Once the line containing "<td><p>Файл операционной системы" is found in the entries below, restate it and each following line word for word, stopping after the line containing "## Расширение количества".

Saved data entries
+-------+
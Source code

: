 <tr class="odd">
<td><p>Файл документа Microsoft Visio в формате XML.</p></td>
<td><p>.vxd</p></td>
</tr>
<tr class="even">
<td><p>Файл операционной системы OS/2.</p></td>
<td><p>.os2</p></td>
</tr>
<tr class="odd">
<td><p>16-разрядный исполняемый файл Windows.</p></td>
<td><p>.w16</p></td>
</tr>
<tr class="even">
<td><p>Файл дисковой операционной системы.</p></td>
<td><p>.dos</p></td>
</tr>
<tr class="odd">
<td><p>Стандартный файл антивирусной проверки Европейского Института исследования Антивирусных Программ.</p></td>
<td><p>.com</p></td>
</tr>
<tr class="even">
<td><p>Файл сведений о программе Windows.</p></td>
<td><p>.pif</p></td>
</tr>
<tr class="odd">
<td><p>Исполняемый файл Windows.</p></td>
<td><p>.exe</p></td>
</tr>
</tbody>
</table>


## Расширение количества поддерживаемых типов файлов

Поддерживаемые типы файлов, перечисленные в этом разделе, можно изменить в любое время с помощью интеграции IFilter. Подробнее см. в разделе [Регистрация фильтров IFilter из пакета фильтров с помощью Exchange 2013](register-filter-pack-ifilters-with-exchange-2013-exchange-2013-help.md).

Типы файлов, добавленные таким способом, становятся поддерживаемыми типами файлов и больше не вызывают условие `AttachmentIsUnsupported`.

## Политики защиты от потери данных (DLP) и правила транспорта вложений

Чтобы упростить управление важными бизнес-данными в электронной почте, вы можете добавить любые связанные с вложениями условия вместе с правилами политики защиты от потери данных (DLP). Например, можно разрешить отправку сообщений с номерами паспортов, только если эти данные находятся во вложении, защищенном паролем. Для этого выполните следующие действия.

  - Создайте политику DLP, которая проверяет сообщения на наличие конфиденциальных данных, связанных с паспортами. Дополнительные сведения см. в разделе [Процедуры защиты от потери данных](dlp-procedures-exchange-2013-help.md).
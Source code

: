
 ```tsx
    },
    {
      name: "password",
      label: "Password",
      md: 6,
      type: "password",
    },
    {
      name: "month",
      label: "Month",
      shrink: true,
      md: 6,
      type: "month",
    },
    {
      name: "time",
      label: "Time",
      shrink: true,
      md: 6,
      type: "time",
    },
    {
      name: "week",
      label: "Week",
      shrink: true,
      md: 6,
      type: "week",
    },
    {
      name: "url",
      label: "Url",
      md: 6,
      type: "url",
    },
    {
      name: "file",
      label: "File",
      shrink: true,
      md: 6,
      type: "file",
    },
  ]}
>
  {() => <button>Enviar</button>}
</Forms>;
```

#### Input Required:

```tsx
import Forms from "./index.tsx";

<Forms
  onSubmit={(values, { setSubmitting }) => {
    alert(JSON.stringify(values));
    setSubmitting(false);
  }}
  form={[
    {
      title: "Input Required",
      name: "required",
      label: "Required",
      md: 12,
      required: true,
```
+-------+
EXERCISE RESPONSE
<td><p>Файл операционной системы OS/2.</p></td>
<td><p>.os2</p></td>
</tr>
<tr class="odd">
<td><p>16-разрядный исполняемый файл Windows.</p></td>
<td><p>.w16</p></td>
</tr>
<tr class="even">
<td><p>Файл дисковой операционной системы.</p></td>
<td><p>.dos</p></td>
</tr>
<tr class="odd">
<td><p>Стандартный файл антивирусной проверки Европейского Института исследования Антивирусных Программ.</p></td>
<td><p>.com</p></td>
</tr>
<tr class="even">
<td><p>Файл сведений о программе Windows.</p></td>
<td><p>.pif</p></td>
</tr>
<tr class="odd">
<td><p>Исполняемый файл Windows.</p></td>
<td><p>.exe</p></td>
</tr>
</tbody>
</table>


## Расширение количества поддерживаемых типов файлов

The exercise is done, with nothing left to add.